YOUR GOAL: For the entries below, the expected answer is the line with "VersionControl : Git", the line with "## Funcionalidades Principais", and every line between them, exactly as written, and nothing more.

RECORDS:
▬▬▬

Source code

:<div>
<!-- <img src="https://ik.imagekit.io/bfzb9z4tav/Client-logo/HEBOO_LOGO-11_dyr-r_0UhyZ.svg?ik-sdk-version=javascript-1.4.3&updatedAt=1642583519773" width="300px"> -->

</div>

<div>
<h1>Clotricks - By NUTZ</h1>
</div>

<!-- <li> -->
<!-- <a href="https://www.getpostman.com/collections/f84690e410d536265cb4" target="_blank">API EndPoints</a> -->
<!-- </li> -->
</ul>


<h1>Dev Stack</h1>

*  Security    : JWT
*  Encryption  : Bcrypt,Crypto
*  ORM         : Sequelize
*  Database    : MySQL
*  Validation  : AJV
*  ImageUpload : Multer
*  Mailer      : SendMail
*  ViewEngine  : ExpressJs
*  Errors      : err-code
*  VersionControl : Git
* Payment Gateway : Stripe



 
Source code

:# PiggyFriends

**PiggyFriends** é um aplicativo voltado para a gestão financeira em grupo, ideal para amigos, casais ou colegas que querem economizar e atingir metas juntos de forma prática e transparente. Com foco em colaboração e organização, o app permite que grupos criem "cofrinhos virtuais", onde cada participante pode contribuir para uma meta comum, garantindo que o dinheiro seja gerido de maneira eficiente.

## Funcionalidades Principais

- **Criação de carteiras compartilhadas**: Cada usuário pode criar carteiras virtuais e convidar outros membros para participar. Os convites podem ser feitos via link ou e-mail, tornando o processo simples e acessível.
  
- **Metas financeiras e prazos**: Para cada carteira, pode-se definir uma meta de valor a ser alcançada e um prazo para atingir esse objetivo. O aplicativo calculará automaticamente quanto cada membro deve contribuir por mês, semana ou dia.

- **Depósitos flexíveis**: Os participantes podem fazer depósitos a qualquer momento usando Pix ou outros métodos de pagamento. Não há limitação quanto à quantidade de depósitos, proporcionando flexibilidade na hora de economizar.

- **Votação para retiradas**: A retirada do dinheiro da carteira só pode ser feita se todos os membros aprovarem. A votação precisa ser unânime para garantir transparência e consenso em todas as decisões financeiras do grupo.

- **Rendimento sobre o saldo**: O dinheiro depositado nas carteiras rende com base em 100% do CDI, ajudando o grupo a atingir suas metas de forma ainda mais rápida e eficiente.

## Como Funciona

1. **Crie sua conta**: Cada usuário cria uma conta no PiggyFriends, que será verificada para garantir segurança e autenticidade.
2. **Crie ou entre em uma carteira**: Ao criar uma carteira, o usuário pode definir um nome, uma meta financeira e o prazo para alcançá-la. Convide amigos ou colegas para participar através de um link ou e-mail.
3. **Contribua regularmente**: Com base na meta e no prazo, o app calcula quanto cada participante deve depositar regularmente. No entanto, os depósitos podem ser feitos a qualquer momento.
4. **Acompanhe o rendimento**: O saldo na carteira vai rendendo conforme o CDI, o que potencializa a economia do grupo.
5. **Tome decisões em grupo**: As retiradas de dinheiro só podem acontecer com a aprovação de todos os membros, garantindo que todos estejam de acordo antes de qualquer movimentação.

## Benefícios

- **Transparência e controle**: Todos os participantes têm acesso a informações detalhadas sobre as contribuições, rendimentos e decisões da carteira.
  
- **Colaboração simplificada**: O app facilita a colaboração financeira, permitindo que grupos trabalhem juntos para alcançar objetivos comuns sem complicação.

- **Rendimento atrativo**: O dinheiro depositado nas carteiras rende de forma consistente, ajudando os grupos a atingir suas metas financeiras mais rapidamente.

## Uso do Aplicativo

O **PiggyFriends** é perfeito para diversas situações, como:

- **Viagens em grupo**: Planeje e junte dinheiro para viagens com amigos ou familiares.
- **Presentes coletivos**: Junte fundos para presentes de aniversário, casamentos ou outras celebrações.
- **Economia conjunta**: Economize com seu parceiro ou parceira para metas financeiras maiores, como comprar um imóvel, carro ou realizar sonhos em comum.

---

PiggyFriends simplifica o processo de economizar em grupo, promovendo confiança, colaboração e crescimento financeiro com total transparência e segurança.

▬▬▬

REPLY:
*  VersionControl : Git
* Payment Gateway : Stripe



 
Source code

:# PiggyFriends

**PiggyFriends** é um aplicativo voltado para a gestão financeira em grupo, ideal para amigos, casais ou colegas que querem economizar e atingir metas juntos de forma prática e transparente. Com foco em colaboração e organização, o app permite que grupos criem "cofrinhos virtuais", onde cada participante pode contribuir para uma meta comum, garantindo que o dinheiro seja gerido de maneira eficiente.

## Funcionalidades Principais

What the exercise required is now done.